* _Work instructions_
Report, word for word, every line of the material that contains "below".

* _Records for the task_
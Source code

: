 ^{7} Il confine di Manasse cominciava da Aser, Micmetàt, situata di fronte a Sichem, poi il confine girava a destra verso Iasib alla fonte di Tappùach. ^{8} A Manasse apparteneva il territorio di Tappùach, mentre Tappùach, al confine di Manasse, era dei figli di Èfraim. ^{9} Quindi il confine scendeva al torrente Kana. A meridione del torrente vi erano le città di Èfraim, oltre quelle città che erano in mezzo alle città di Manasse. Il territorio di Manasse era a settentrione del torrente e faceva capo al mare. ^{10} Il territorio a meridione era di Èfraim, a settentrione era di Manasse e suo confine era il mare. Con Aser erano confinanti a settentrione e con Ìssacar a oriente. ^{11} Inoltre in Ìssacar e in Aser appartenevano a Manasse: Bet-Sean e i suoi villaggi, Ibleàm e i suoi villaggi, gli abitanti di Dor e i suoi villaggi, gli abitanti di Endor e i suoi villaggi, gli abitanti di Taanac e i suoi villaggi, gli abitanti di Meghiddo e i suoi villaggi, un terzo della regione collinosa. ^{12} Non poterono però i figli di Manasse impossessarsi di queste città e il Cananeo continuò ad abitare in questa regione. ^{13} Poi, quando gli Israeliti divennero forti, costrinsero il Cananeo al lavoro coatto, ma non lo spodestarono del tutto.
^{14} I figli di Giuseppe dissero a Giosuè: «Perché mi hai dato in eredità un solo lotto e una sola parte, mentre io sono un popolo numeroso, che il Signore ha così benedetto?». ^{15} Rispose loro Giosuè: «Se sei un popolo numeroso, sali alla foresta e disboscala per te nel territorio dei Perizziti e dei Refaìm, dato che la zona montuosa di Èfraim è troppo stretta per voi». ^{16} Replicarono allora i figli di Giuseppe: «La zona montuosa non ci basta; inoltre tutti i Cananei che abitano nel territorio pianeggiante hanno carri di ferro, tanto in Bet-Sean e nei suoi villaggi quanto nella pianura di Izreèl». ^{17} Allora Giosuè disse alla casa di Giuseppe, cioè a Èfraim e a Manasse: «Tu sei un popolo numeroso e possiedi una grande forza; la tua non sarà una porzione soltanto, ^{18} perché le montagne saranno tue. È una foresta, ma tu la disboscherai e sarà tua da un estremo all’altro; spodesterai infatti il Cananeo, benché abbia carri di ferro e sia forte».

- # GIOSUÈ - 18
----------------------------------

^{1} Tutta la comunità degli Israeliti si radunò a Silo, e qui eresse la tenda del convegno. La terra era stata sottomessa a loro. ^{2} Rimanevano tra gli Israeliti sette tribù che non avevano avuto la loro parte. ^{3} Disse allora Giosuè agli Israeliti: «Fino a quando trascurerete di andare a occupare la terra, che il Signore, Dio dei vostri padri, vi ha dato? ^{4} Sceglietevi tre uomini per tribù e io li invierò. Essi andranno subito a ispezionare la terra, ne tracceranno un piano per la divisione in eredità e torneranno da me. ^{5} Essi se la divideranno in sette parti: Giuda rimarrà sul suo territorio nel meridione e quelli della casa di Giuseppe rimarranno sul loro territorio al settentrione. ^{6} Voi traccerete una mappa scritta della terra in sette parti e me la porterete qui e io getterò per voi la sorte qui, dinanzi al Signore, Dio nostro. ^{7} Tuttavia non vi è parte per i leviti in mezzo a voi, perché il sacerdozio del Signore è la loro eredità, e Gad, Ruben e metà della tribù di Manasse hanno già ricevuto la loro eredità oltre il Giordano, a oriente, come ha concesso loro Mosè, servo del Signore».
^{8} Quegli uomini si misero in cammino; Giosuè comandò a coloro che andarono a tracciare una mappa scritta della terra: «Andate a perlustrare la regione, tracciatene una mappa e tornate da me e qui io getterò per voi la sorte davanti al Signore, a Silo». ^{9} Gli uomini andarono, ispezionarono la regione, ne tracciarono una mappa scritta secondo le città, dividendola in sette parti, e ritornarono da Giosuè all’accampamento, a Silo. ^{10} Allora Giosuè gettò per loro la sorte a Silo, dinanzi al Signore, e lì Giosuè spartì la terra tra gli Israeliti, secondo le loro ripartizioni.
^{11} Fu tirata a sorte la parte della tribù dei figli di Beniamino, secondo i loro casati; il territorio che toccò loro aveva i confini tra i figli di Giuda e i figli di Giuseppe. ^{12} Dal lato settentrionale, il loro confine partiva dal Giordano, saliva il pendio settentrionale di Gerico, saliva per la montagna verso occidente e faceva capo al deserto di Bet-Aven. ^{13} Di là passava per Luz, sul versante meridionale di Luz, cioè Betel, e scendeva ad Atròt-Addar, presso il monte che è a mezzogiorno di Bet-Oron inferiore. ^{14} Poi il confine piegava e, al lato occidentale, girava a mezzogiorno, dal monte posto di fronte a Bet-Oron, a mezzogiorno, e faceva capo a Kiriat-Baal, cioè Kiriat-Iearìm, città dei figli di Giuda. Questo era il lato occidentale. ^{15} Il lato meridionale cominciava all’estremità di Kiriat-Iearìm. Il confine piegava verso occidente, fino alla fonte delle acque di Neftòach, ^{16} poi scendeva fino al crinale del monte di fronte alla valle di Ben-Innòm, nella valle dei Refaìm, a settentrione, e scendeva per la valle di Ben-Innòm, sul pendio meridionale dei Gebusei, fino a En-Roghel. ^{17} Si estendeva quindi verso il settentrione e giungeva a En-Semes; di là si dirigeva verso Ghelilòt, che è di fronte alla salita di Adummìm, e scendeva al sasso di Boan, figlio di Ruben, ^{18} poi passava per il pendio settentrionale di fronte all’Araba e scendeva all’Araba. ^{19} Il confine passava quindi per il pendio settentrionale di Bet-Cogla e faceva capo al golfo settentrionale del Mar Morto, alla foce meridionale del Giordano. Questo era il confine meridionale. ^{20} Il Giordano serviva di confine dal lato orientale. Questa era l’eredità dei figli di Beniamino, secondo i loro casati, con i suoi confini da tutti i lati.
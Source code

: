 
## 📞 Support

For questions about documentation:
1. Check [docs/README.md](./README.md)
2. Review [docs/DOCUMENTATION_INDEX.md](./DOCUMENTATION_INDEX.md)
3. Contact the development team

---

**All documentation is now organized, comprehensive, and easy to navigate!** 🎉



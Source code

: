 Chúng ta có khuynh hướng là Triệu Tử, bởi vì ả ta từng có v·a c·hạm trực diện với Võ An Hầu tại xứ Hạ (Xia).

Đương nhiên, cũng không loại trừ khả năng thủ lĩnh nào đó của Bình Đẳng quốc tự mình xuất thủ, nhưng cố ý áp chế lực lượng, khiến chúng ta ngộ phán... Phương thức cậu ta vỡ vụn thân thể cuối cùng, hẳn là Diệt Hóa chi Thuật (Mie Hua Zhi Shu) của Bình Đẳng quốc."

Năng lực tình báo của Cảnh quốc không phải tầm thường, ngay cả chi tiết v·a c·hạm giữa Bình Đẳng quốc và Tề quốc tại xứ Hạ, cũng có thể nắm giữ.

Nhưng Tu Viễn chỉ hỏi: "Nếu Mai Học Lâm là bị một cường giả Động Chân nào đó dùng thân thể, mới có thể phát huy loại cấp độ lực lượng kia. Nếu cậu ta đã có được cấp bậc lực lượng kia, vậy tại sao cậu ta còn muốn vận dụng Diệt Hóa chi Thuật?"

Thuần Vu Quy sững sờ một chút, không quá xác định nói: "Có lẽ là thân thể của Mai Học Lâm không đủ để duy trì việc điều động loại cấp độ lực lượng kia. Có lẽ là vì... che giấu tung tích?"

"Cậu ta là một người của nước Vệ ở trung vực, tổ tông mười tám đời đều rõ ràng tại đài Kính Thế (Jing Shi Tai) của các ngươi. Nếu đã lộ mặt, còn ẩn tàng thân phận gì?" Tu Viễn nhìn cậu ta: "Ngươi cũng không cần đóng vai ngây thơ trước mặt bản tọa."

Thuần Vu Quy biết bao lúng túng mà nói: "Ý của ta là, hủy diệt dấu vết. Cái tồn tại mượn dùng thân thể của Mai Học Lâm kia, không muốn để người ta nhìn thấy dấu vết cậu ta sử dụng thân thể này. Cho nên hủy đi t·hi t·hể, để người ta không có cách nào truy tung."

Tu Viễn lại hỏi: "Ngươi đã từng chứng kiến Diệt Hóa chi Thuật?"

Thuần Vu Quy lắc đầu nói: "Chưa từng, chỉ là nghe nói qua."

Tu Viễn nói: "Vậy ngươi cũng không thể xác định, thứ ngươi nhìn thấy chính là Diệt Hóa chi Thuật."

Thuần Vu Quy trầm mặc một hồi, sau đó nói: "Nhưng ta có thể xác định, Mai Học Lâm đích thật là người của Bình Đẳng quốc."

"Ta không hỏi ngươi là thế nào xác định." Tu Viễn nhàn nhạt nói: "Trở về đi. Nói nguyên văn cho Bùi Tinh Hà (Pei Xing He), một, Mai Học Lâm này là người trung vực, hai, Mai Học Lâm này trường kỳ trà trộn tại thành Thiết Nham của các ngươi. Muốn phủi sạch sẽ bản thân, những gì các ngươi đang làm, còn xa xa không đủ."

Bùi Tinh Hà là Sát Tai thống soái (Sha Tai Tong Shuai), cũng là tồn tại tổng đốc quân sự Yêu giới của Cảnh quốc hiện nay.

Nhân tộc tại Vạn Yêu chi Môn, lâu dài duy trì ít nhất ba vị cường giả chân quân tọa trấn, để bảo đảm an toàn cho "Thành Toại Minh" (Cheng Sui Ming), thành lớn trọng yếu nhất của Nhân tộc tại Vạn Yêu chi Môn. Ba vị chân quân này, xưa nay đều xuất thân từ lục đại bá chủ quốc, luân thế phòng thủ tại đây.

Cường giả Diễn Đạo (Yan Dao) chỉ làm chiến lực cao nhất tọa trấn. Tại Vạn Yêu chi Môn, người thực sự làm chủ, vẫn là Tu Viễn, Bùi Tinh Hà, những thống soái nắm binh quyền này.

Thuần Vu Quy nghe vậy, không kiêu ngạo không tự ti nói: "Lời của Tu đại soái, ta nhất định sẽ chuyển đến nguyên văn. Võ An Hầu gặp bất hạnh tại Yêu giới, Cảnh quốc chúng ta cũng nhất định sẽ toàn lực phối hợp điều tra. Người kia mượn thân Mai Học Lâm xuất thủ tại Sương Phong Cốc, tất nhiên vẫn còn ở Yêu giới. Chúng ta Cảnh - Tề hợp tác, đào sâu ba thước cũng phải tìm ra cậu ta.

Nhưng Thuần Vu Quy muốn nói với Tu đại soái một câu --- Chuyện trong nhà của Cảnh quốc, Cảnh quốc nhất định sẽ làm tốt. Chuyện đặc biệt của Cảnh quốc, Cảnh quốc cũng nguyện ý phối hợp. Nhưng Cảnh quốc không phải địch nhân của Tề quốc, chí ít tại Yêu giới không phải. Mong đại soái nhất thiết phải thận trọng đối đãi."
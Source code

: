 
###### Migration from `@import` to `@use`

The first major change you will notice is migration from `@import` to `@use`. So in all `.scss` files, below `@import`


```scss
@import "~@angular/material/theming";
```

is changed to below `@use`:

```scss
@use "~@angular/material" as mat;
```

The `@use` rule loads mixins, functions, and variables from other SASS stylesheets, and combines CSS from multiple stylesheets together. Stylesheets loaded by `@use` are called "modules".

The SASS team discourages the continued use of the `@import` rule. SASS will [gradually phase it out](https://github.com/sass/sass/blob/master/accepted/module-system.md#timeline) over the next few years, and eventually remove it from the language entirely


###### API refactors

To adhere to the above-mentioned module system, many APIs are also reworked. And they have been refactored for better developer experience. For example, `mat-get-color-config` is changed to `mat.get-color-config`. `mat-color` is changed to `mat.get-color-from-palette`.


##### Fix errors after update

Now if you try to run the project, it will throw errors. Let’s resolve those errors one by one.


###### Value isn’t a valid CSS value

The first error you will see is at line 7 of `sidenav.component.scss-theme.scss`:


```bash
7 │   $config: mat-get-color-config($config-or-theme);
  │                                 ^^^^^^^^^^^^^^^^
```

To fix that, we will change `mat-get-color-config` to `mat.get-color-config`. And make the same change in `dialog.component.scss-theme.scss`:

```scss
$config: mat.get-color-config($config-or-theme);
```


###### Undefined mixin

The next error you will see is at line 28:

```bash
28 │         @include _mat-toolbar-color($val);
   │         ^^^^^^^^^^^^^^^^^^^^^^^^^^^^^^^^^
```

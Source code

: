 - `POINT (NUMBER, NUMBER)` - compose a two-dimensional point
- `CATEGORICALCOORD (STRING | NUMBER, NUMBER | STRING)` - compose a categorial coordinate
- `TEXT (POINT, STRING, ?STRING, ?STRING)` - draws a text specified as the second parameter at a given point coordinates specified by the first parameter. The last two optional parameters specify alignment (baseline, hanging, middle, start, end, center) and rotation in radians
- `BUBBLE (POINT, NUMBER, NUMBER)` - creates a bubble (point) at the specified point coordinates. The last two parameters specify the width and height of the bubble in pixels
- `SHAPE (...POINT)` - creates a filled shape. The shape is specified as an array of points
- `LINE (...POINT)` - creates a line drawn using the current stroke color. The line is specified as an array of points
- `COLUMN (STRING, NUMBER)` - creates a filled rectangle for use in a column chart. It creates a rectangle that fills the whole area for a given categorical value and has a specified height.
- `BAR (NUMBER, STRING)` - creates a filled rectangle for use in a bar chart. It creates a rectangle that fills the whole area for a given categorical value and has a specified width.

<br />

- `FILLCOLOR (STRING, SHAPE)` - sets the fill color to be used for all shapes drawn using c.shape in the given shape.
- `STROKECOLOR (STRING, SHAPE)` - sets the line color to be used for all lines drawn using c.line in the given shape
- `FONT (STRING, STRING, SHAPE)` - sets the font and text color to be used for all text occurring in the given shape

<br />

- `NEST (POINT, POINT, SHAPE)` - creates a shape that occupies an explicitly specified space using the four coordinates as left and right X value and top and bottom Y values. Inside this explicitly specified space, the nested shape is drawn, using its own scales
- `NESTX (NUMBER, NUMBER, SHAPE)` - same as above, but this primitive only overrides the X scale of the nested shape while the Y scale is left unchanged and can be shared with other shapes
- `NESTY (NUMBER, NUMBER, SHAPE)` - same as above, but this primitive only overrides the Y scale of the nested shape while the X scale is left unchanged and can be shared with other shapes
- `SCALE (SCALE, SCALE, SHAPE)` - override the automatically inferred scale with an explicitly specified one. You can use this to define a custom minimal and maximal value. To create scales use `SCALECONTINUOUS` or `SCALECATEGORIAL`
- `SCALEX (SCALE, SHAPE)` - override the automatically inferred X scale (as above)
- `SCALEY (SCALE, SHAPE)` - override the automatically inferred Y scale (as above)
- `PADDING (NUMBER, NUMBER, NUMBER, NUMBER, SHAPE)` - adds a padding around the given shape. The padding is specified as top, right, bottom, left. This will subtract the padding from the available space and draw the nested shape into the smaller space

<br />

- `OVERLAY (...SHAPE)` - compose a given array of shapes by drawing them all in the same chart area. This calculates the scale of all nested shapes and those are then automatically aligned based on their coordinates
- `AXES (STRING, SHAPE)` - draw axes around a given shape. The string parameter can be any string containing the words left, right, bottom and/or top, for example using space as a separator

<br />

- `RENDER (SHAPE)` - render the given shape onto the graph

* _Exercise solution_
The first major change you will notice is migration from `@import` to `@use`. So in all `.scss` files, below `@import`
is changed to below `@use`:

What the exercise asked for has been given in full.